『六人の嘘つきな大学生』 浅倉秋成さん著|あらすじ・レビュー

『六人の嘘つきな大学生』 浅倉秋成さん著|あらすじ・レビュー

六人の嘘つきな大学生

(★4.5)
(Kindle¥733 / 楽天¥814 / オーディブル聴き放題)


浅倉秋成さんの小説『六人の嘘つきな大学生』の書評です。

憧れのIT企業「スピラリンクス」の最終面接試験は、最終選考に残った六人で「一人の内定者を決める」ことだった!

『六人の嘘つきな大学生』について

『六人の嘘つきな大学生』は、2021年に角川文庫から発行された浅倉秋成さんの推理小説。

「2022年本屋大賞」ノミネート「ブランチBOOK大賞2021」受賞
「このミステリーがすごい! 2022年版」(宝島社)国内編8位 ほか多数受賞

『六人の嘘つきな大学生』登場人物

波多野祥吾(はたの しょうご):前半の主人公 大学で散歩サークルに所属 実家の朝霞市に妹がいる

嶌衣織(しま いおり):後半の主人公 飲食店でバイトしているが、お酒は飲めない

九賀蒼太(くが そうた):リーダーシップ的な存在 下戸

袴田亮(はかまだ りょう):元高校野球部キャプテン 大柄でムードメーカー的存在

森久保公彦(もりくぼ きみひこ):頭脳明晰だが、人付き合いが苦手

矢代つばさ(やしろ つばさ):快活な女子大生

『六人の嘘つきな大学生』あらすじ

ここにいる六人全員、とんでもないクズだった。

成長著しいIT企業「スピラリンクス」が初めて行う新卒採用。

最終選考に残った六人の就活生に与えられた課題は、一カ月後までにチームを作り上げ、ディスカッションをするというものだった。全員で内定を得るため、波多野祥吾は五人の学生と交流を深めていくが、本番直前に課題の変更が通達される。それは、「六人の中から一人の内定者を決める」こと。仲間だったはずの六人は、ひとつの席を奪い合うライバルになった。内定を賭けた議論が進む中、六通の封筒が発見される。個人名が書かれた封筒を空けると「〇〇は人殺し」だという告発文が入っていた。彼ら六人の嘘と罪とは。そして「犯人」の目的とは――。

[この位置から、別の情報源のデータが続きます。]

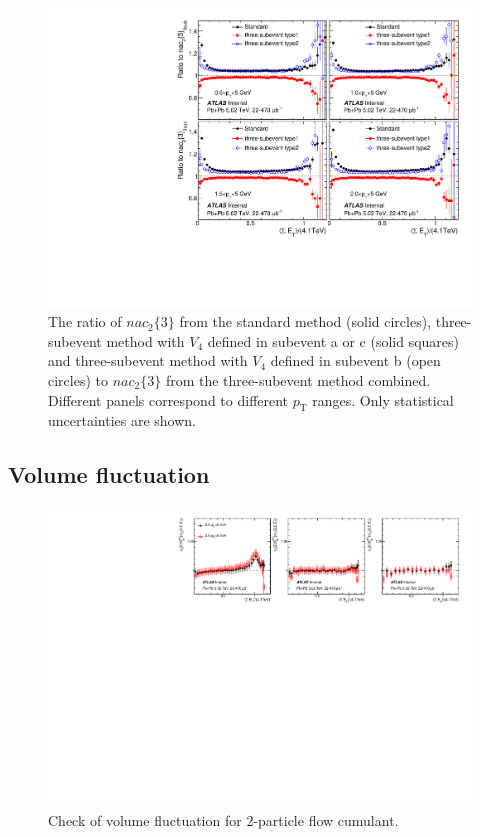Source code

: \begin{figure}[H]
\centering
\includegraphics[width=.6\linewidth]{figs/sec_paper/nac_decorr2.pdf}
\caption{The ratio of $nac_2\{3\}$ from the standard method (solid circles), three-subevent method with $V_4$ defined in subevent a or c (solid squares) and three-subevent method with $V_4$ defined in subevent b (open circles) to $nac_2\{3\}$ from the three-subevent method combined. Different panels correspond to different $p_\text{T}$ ranges. Only statistical uncertainties are shown.}
\label{fig:paper_nac_decorr2}
\end{figure}

\subsection{Volume fluctuation}

\begin{figure}[H]
\centering
\includegraphics[width=.96\linewidth]{figs/sec_paper/comp_vn2rat_FCal.pdf}
\caption{Check of volume fluctuation for 2-particle flow cumulant.}
\label{fig:paper_vf_v2}
\end{figure}

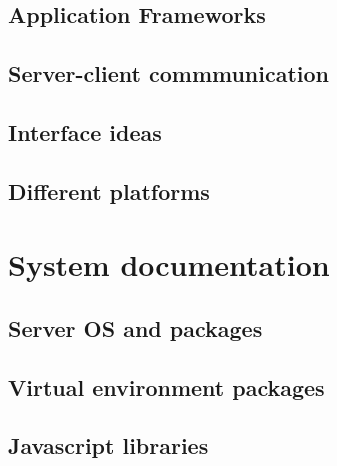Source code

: \documentclass{report}
\begin{document}
\section{Application Frameworks}
\section{Server-client commmunication}
\section{Interface ideas}
\section{Different platforms}

\chapter{System documentation}
\section{Server OS and packages}
\section{Virtual environment packages}
\section{Javascript libraries}
\end{document}
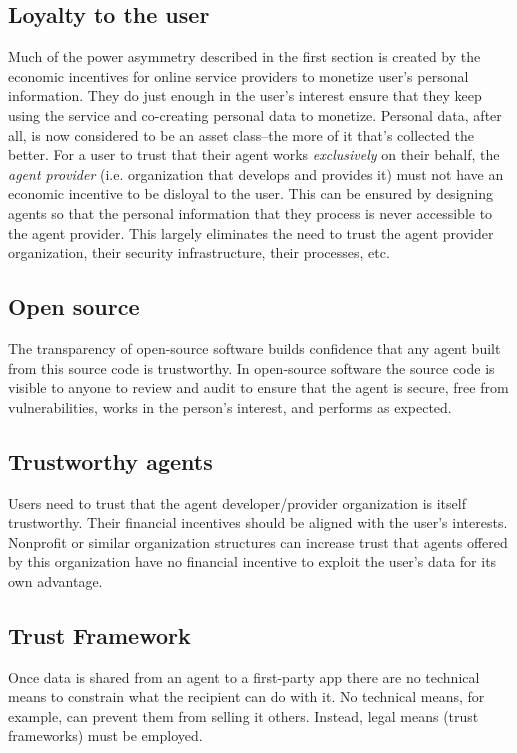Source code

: \documentclass[11pt, oneside]{article}   	%
\begin{document}
\subsection{Loyalty to the user}
Much of the power asymmetry described in the first section is created by the economic incentives for online service providers to monetize user's personal information. They do just enough in the user's interest ensure that they keep using the service and co-creating personal data to monetize. Personal data, after all, is now considered to be an asset class--the more of it that's collected the better. For a user to trust that their agent works \emph{exclusively} on their behalf, the \emph{agent provider} (i.e. organization that develops and provides it) must not have an economic incentive to be disloyal to the user. This can be ensured by designing agents so that the personal information that they process is never accessible to the agent provider. This largely eliminates the need to trust the agent provider organization, their security infrastructure, their processes, etc.

\subsection{Open source}

The transparency of open-source software builds confidence that any agent built from this source code is trustworthy. In open-source software the source code is visible to anyone to review and audit to ensure that the agent is secure, free from vulnerabilities, works in the person's interest, and performs as expected.

\subsection{Trustworthy agents}

Users need to trust that the agent developer/provider organization is itself trustworthy. Their financial incentives should be aligned with the user's interests. Nonprofit or similar organization structures can increase trust that agents offered by this organization have no financial incentive to exploit the user's data for its own advantage. 

\subsection{Trust Framework}

Once data is shared from an agent to a first-party app there are no technical means to constrain what the recipient can do with it. No technical means, for example, can prevent them from selling it others. Instead, legal means (trust frameworks) must be employed. 
\end{document}

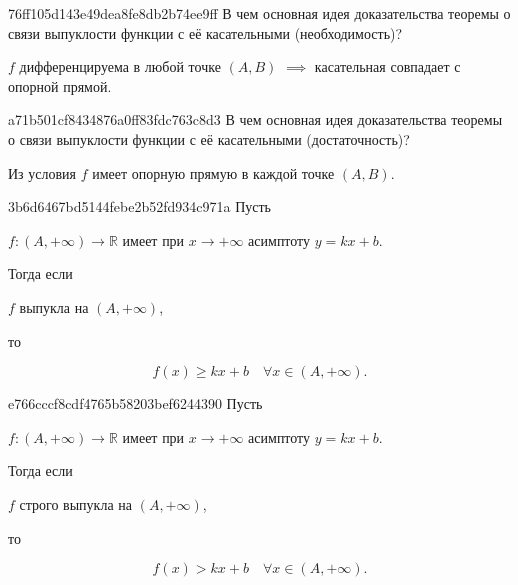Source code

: \begin{note}{76ff105d143e49dea8fe8db2b74ee9ff}
    В чем основная идея доказательства теоремы о связи выпуклости функции с её касательными (необходимость)?

    \begin{cloze}{1}
        \( f \) дифференцируема в любой точке \( (A, B) \) \( \implies \) касательная совпадает с опорной прямой.
    \end{cloze}
\end{note}

\begin{note}{a71b501cf8434876a0ff83fdc763c8d3}
    В чем основная идея доказательства теоремы о связи выпуклости функции с её касательными (достаточность)?

    \begin{cloze}{1}
        Из условия \({ f }\) имеет опорную прямую в каждой точке \({ (A, B) }\).
    \end{cloze}
\end{note}

\begin{note}{3b6d6467bd5144febe2b52fd934c971a}
    Пусть \begin{icloze}{3}\( f : (A, +\infty) \to \mathbb R \) имеет при \( x \to +\infty \) асимптоту \( y = kx + b \).\end{icloze}
    Тогда если \begin{icloze}{2}\( f \) выпукла на \( (A, +\infty) \),\end{icloze} то
    \begin{icloze}{1}
        \[
            f(x) \geqslant kx + b \quad \forall x \in (A, +\infty).
        \]
    \end{icloze}
\end{note}

\begin{note}{e766cccf8cdf4765b58203bef6244390}
    Пусть \begin{icloze}{3}\( f : (A, +\infty) \to \mathbb R \) имеет при \( x \to +\infty \) асимптоту \( y = kx + b \).\end{icloze}
    Тогда если \begin{icloze}{2}\( f \) строго выпукла на \( (A, +\infty) \),\end{icloze} то
    \begin{icloze}{1}
        \[
            f(x) > kx + b \quad \forall x \in (A, +\infty).
        \]
    \end{icloze}
\end{note}

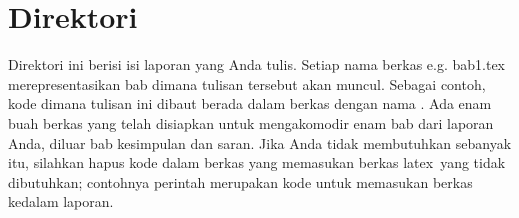 \section{Direktori }
\label{sec:bab-tex}
Direktori ini berisi isi laporan yang Anda tulis.
Setiap nama berkas e.g. bab1.tex merepresentasikan bab dimana tulisan tersebut akan muncul.
Sebagai contoh, kode dimana tulisan ini dibaut berada dalam berkas dengan nama .
Ada enam buah berkas yang telah disiapkan untuk mengakomodir enam bab dari laporan Anda, diluar bab kesimpulan dan saran.
Jika Anda tidak membutuhkan sebanyak itu, silahkan hapus kode dalam berkas  yang memasukan berkas \gls{latex}~yang tidak dibutuhkan;
contohnya perintah  merupakan kode untuk memasukan berkas  kedalam laporan.
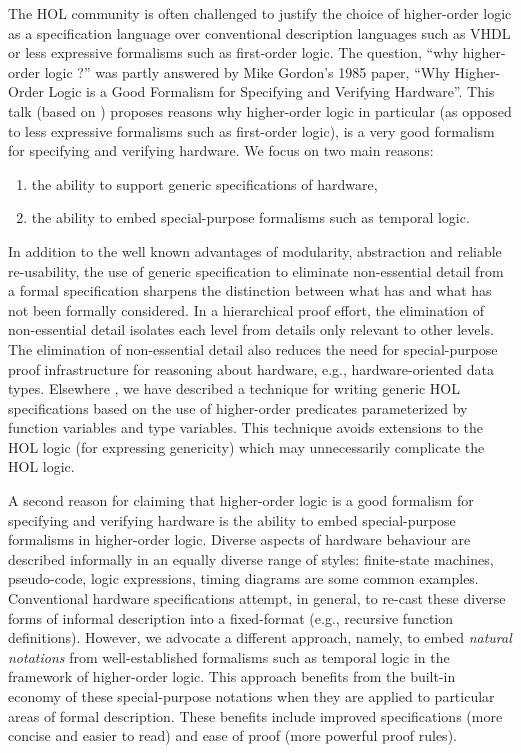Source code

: The HOL community is often challenged to justify the choice of
higher-order logic as a specification language over
conventional description languages such as VHDL or
less expressive formalisms such as first-order logic.
The question, ``why higher-order logic ?'' was partly answered by
Mike Gordon's 1985 paper,
``Why Higher-Order Logic
is a Good Formalism for Specifying and Verifying Hardware''.
This talk (based on \cite{Joyce:miami})
proposes reasons why higher-order logic
in particular (as opposed to less expressive formalisms
such as first-order logic), is a very good
formalism for specifying and verifying hardware.
We focus on two main reasons:
\begin{enumerate}
\item the ability to support generic specifications of hardware,
\item the ability to embed special-purpose formalisms such
as temporal logic.
\end{enumerate}

In addition to the well known advantages of modularity, abstraction
and reliable re-usability,
the use of generic specification to eliminate non-essential detail
from a formal specification sharpens the distinction between what has
and what has not been formally considered.
In a hierarchical proof effort,
the elimination of non-essential detail isolates each level from
details only relevant to other levels.
The elimination of non-essential detail
also reduces the need for special-purpose proof infrastructure
for reasoning about hardware, e.g.,
hardware-oriented data types.
Elsewhere \cite{Joyce:thesis,Joyce:oxford},
we have described a technique for writing generic HOL specifications
based on the use of higher-order predicates
parameterized by function variables and type variables.
This technique avoids extensions to the HOL logic
(for expressing genericity) which may unnecessarily
complicate the HOL logic.

A second reason for claiming that higher-order logic is a good
formalism for specifying and verifying hardware is the ability
to embed special-purpose formalisms in higher-order logic.
Diverse aspects of hardware behaviour are described informally
in an equally diverse range of styles: finite-state machines,
pseudo-code, logic expressions, timing diagrams are some
common examples.
Conventional hardware specifications attempt, in general,
to re-cast these diverse forms of informal
description into a fixed-format (e.g., recursive function definitions).
However,
we advocate a different approach, namely, to embed {\it natural
notations} from well-established formalisms such as temporal
logic in the framework of higher-order
logic.
This approach benefits from the built-in economy of these
special-purpose notations when they are applied to particular
areas of formal description.
These benefits include improved specifications
(more concise and easier to read) and ease of proof
(more powerful proof rules).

『教室が、ひとりになるまで』でミステリ界の話題をさらった浅倉秋成が仕掛ける、究極の心理戦。

Amazonより引用

浅倉秋成さんの『六人の嘘つきな大学生』は、就職活動を舞台にした心理サスペンスです。

物語は、とある大手企業の最終選考に残った六人の大学生が、一つのグループディスカッションを行うところから始まります。

彼らはそれぞれ異なるバックグラウンドを持ち、最終選考で唯一の内定を勝ち取るために意見を戦わせます。

しかし、その場に持ち込まれた「ある封筒」によって、彼らの過去の秘密が暴かれ、思いがけない展開へと進んでいきます。

果たして誰が嘘をついているのか、そしてその嘘は何のためにつかれたのか。

互いに疑念を抱きながらも、真実を探り合う六人の心理戦が繰り広げられます。

『六人の嘘つきな大学生』レビュー・感想

Employment examination ―就職試験―

成長著しいIT企業「スピラリンクス」の新卒採用試験 最終選考は自分たちで「六人の中から一人の内定者を決める」こと

And then ―それから―

「ある封筒」を準備した本当の犯人は誰か?驚愕の真相が明らかに


『六人の嘘つきな大学生』の最大の魅力は、緻密に構築されたストーリーと巧妙な伏線です。

序盤からそれぞれのキャラクターが抱える事情や考え方が丁寧に描かれており、読者は登場人物の心情に寄り添いながら物語を追うことができます。

また、タイトルにもある「嘘」というテーマが、物語全体に張り巡らされています。

登場人物の言葉や行動のどこに嘘があるのかを考えながら読むと、より一層楽しめます。終盤に向かうにつれて緊張感が増し、最後には驚きの結末が待っています。伏線回収の巧みさには圧巻されること間違いなしです。

一方で、就職活動という身近なテーマを扱っているため、特に就活経験者にはリアルな共感を呼び起こす要素も多いでしょう。

企業選考のプレッシャー、人間関係の駆け引き、そして「自分がどんな人間か」と向き合う過程など、社会に出る前の若者の葛藤がリアルに描かれています。

著者「浅倉秋成」さんについて

『六人の嘘つきな大学生』の著者、浅倉秋成(あさくらあきなり)さんは1989年生まれ、千葉県出身の小説家です。

2012年 長編小説『ノワール・レヴナント』で「第13回講談社BOX新人賞“Powers”」を受賞しデビュー2020年 『教室が、ひとりになるまで』で第20回本格ミステリ大賞(小説部門)候補
2021年 『六人の嘘つきな大学生』で第12回山田風太郎賞候補、ブランチBOOK大賞2021大賞受賞
2023年 『ファーストが裏切った』で第76回日本推理作家協会賞(短編部門)候補
2023年 『俺ではない炎上』で第36回山本周五郎賞候補

『六人の嘘つきな大学生』を読んだ最後に

『六人の嘘つきな大学生』は、単なるミステリーではなく、「人はなぜ嘘をつくのか」「信じることの難しさ」といった深いテーマを投げかけてくる作品です。

読み終えた後、自分自身の価値観や人間関係について改めて考えさせらました。

「嘘」は悪いものなのか、それとも時には必要なものなのか。本作を読んだ後、あなたの考え方が少し変わるかもしれません。

ぜひ、一気読みして、この心理戦の結末を見届けてください。